What is the best algorithm to find the most occurrence of a word in text?

tyrant · August 28, 2013, 5:31am

Does anyone know what is the best algorithm to find the most occurrence of a word in text (very large), so hash map is not a solution I’m looking for. I’m thinking of either “Trie” or “Suffix Array” but I haven’t had a clear idea how to solve it. Any idea or suggestion would be greatly appreciated.

For example: This is is is an example.
Then the most occurrence is “is”.

betlista · August 29, 2013, 9:41pm

What about this pseudo code:

c = first char
while c not text end
    c = get char
    if c terminates word
        get actual word from trie
        increment counter and check if it is max
    else
        move in trie pointer using c

so in your example

after this word

ROOT - t - h - i - s (1) // <- most occurences

after first is

ROOT + t - h - i - s (1) // <- most occurences
     - i - s (1)

after second is

ROOT + t - h - i - s (1)
     - i - s (2) // <- most occurences

…

at the EOF

ROOT + t - h - i - s (1)
     + i - s (3) // <- most occurences
     + a - n (1)
     - e - x - a - m - p - l - e (1)

edit: but this works only if you can split the text to words… If your question is about substrings instead of words, then the question is if you are looking something better than substrings of length 1 (just characters).

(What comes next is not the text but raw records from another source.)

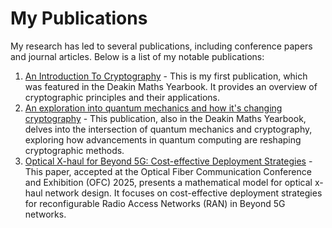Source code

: # My Publications

My research has led to several publications, including conference papers and journal articles. Below is a list of my notable publications:

1. [An Introduction To Cryptography](https://scholar.google.com/citations?view_op=view_citation&hl=en&user=exg3AzgAAAAJ&authuser=1&citation_for_view=exg3AzgAAAAJ:u5HHmVD_uO8C) - This is my first publication, which was featured in the Deakin Maths Yearbook. It provides an overview of cryptographic principles and their applications.
2. [An exploration into quantum mechanics and how it's changing cryptography](https://scholar.google.com/citations?view_op=view_citation&hl=en&user=exg3AzgAAAAJ&authuser=1&citation_for_view=exg3AzgAAAAJ:u-x6o8ySG0sC) - This publication, also in the Deakin Maths Yearbook, delves into the intersection of quantum mechanics and cryptography, exploring how advancements in quantum computing are reshaping cryptographic methods.
3. [Optical X-haul for Beyond 5G: Cost-effective Deployment Strategies](https://scholar.google.com/citations?view_op=view_citation&hl=en&user=exg3AzgAAAAJ&authuser=1&citation_for_view=exg3AzgAAAAJ:d1gkVwhDpl0C) - This paper, accepted at the Optical Fiber Communication Conference and Exhibition (OFC) 2025, presents a mathematical model for optical x-haul network design. It focuses on cost-effective deployment strategies for reconfigurable Radio Access Networks (RAN) in Beyond 5G networks.
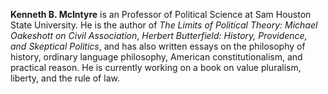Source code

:  **Kenneth B. McIntyre** is an Professor of Political Science at Sam Houston State University.
 He is the author of *The Limits of Political Theory: Michael Oakeshott on Civil Association*,
 *Herbert Butterfield:  History, Providence, and Skeptical Politics*,
 and has also written essays on the philosophy of history, ordinary language philosophy,
 American constitutionalism, and practical reason. He is currently working on a book
 on value pluralism, liberty, and the rule of law.


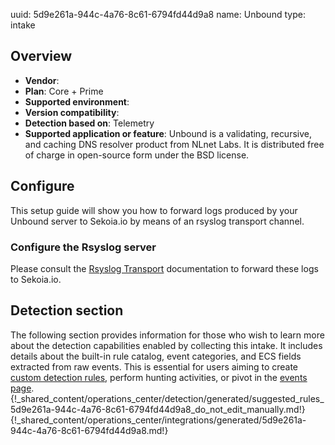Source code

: uuid: 5d9e261a-944c-4a76-8c61-6794fd44d9a8
name: Unbound
type: intake

## Overview
- **Vendor**:
- **Plan**: Core + Prime
- **Supported environment**:
- **Version compatibility**:
- **Detection based on**: Telemetry
- **Supported application or feature**:
Unbound is a validating, recursive, and caching DNS resolver product from NLnet Labs. It is distributed free of charge in open-source form under the BSD license.



## Configure
This setup guide will show you how to forward logs produced by your Unbound server to Sekoia.io by means of an rsyslog transport channel.

### Configure the Rsyslog server
Please consult the [Rsyslog Transport](../../../ingestion_methods/syslog/overview/) documentation to forward these logs to Sekoia.io.

## Detection section

The following section provides information for those who wish to learn more about the detection capabilities enabled by collecting this intake. It includes details about the built-in rule catalog, event categories, and ECS fields extracted from raw events. This is essential for users aiming to create [custom detection rules](/docs/xdr/features/detect/sigma.md), perform hunting activities, or pivot in the [events page](/docs/xdr/features/investigate/events.md).
{!_shared_content/operations_center/detection/generated/suggested_rules_5d9e261a-944c-4a76-8c61-6794fd44d9a8_do_not_edit_manually.md!}
{!_shared_content/operations_center/integrations/generated/5d9e261a-944c-4a76-8c61-6794fd44d9a8.md!}

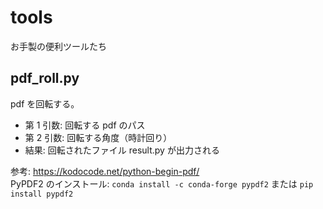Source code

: # tools
お手製の便利ツールたち

## pdf_roll.py
pdf を回転する。
- 第 1 引数: 回転する pdf のパス
- 第 2 引数: 回転する角度（時計回り）
- 結果: 回転されたファイル result.py が出力される

参考: https://kodocode.net/python-begin-pdf/  
PyPDF2 のインストール: `conda install -c conda-forge pypdf2` または `pip install pypdf2`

avinashmail · June 11, 2014, 8:24pm

you can use KMP or Aco-Corasick both used for pattern matching, if u have large number of pattern match with a a input text of large size u can use Aco-Corasick

japoorv · June 11, 2014, 8:35pm

I think KMP is the best one with O(n+m) refer to Needle in a haystack problem on SPOJ

redd · June 11, 2014, 8:12pm

what could be the reason behind not using STL map? someonoe please give me an example where STL map will be inefficient for this problem. thnks.

redd · June 11, 2014, 8:32pm

the question was asked 1 year ago so i think the op would have got his answer by now. its showing up at the top of the feed because of my cmment “what could be the reason behind not using STL map? someonoe please give me an example where STL map will be inefficient for this problem. thnks.” can you please answer it. also please add some details in ur current answer. i really dont understand how KMP or aho corasick could be used here…

redd · June 11, 2014, 9:03pm

please give some more details.

tad123 · November 29, 2020, 8:24am

For each sentence, for each pair of words <w1,w2> of the sentence, compute the distance (i.e. the number of words between w1 and w2 in the sentence). For instance considering the pair <”this", “example”>, we have two occurrences in s1, 1 occurrence in s2 and 1 occurrence in s3. In s1 distances are 3 and 6, in s2 3 and in s3 1. Finally, the average distance for the pair <”this”, "example”> is 3.25 All pairs, with relative average distance must be written in a table of a relational database

how to solve this problem in python.

which algorithm or methods or function is best solution for this problem ? if there any suitable code please share here.

please help me out for this problem.

Thanks